[Target proteins and mechanisms of ochratoxin toxicity. A contribution to the identification of potential ochratoxin antagonists]

Ochratoxins are mycotoxins released by moulds on grain, peanuts and vegetables. Toxicological investigations have shown that ochratoxin A displays nephrotoxic, genotoxic, teratogenic, cancerogenic and immunosuppressive effects. Increased blood levels observed in humans would seem to suggest a link to a kidney desease (Balcan Endemic Nephropaty) frequently observed in the Balkan countries. The adverse effects of ochratoxin A are mainly associated with its impact on phenylalanine-metabolizing enzymes. Based on the three-dimensional structure of phenylalanine-t-RNA-synthetase, its interactions with ochratoxins are analyzed as well as with Aspartam. In animal models, Aspartam has been shown to almost fully prevent toxic effects of ochratoxin A. The topology of the binding site of phenylalanine-t-RNA-synthetase would seem to be favorable towards a few affinity-enhancing modifications of the Aspartame molecule. A known molecular mechanism is a prerequisite for a systematic search of antagonizing substances for toxins. Based on a receptor structure, binding properties of such drugs can be identified and optimized using computer-aided drug design.
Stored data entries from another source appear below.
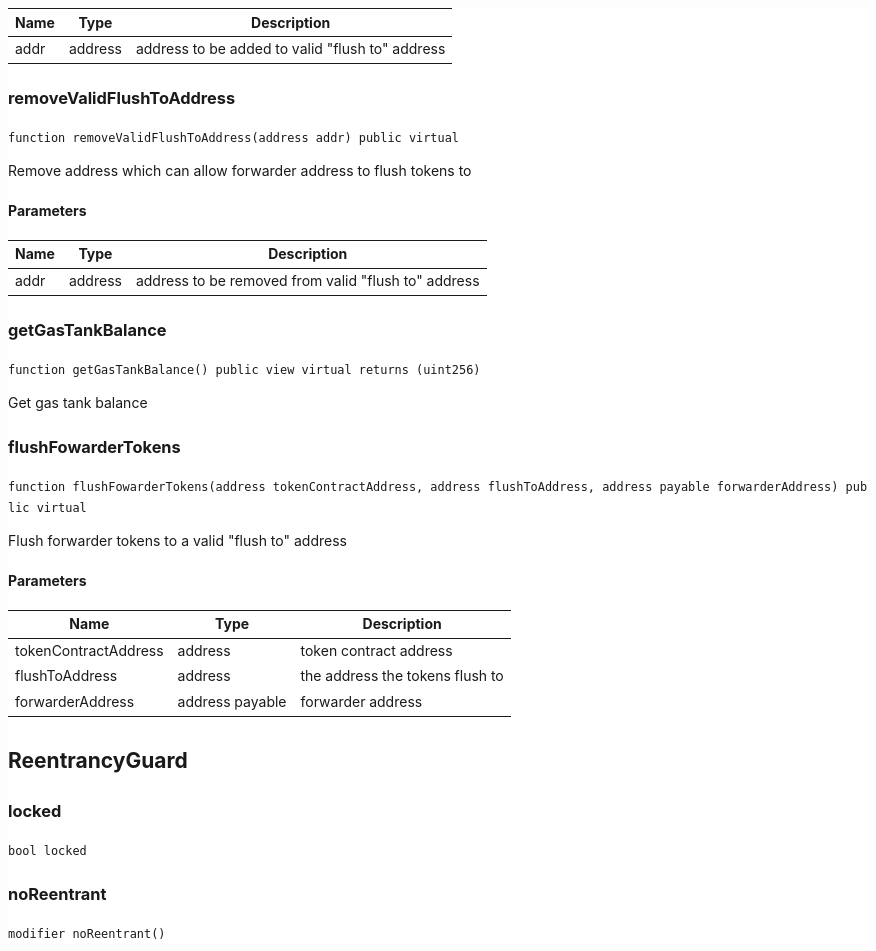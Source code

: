 | Name | Type | Description |
| ---- | ---- | ----------- |
| addr | address | address to be added to valid "flush to" address |

### removeValidFlushToAddress

```solidity
function removeValidFlushToAddress(address addr) public virtual
```

Remove address which can allow forwarder address to flush tokens to

#### Parameters

| Name | Type | Description |
| ---- | ---- | ----------- |
| addr | address | address to be removed from valid "flush to" address |

### getGasTankBalance

```solidity
function getGasTankBalance() public view virtual returns (uint256)
```

Get gas tank balance

### flushFowarderTokens

```solidity
function flushFowarderTokens(address tokenContractAddress, address flushToAddress, address payable forwarderAddress) public virtual
```

Flush forwarder tokens to a valid "flush to" address

#### Parameters

| Name | Type | Description |
| ---- | ---- | ----------- |
| tokenContractAddress | address | token contract address |
| flushToAddress | address | the address the tokens flush to |
| forwarderAddress | address payable | forwarder address |

## ReentrancyGuard

### locked

```solidity
bool locked
```

### noReentrant

```solidity
modifier noReentrant()
```

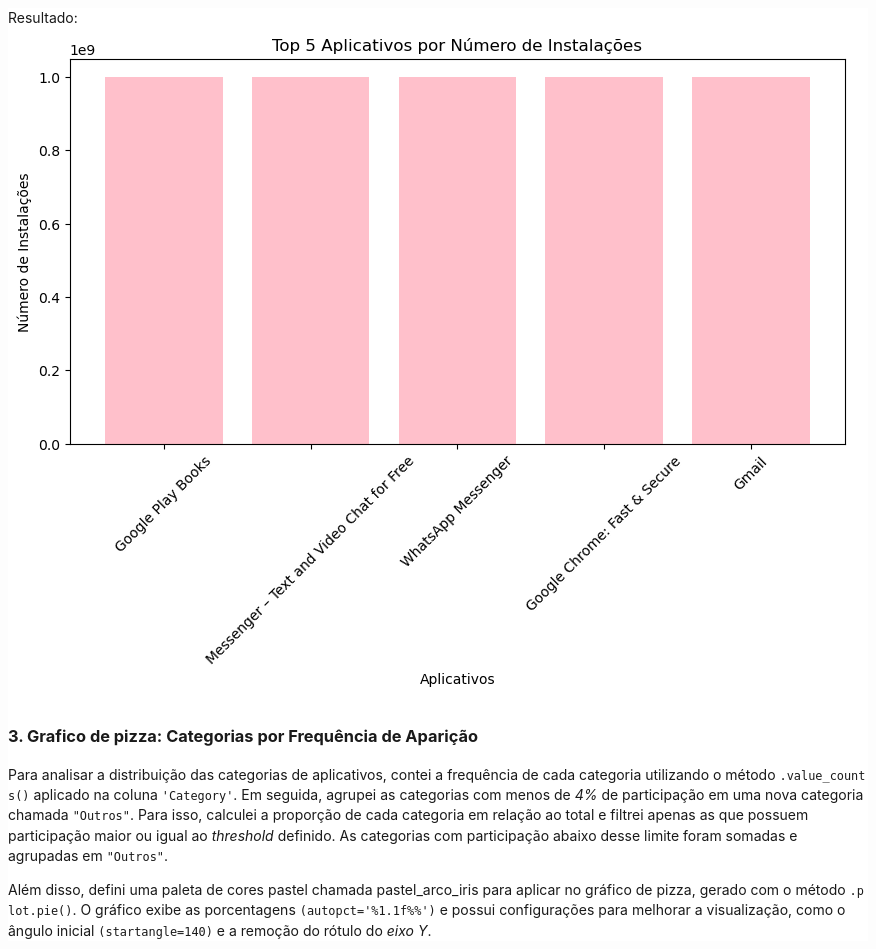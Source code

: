 Resultado:
![barras](../Evidencias/evidencias_desafio/grafico_barras_top5appsinstalacoes.png)


### 3. Grafico de pizza: Categorias por Frequência de Aparição


Para analisar a distribuição das categorias de aplicativos, contei a frequência de cada categoria utilizando o método `.value_counts()` aplicado na coluna `'Category'`. Em seguida, agrupei as categorias com menos de *4%* de participação em uma nova categoria chamada `"Outros"`. Para isso, calculei a proporção de cada categoria em relação ao total e filtrei apenas as que possuem participação maior ou igual ao *threshold* definido. As categorias com participação abaixo desse limite foram somadas e agrupadas em `"Outros"`.

Além disso, defini uma paleta de cores pastel chamada pastel_arco_iris para aplicar no gráfico de pizza, gerado com o método `.plot.pie()`. O gráfico exibe as porcentagens `(autopct='%1.1f%%')` e possui configurações para melhorar a visualização, como o ângulo inicial `(startangle=140)` e a remoção do rótulo do *eixo Y*.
Susequently, only the most potent candidate structures must be subjected to a determination of their biological activity, which can lead to a significant reduction of substances to be tested in vivo. Such experiments are particularly stressful as the animals must be intoxicated beforehand. The extent of an antagonistic impact on humans suffering from a chronical ochratoxin A intoxication must be subject of clinical studies.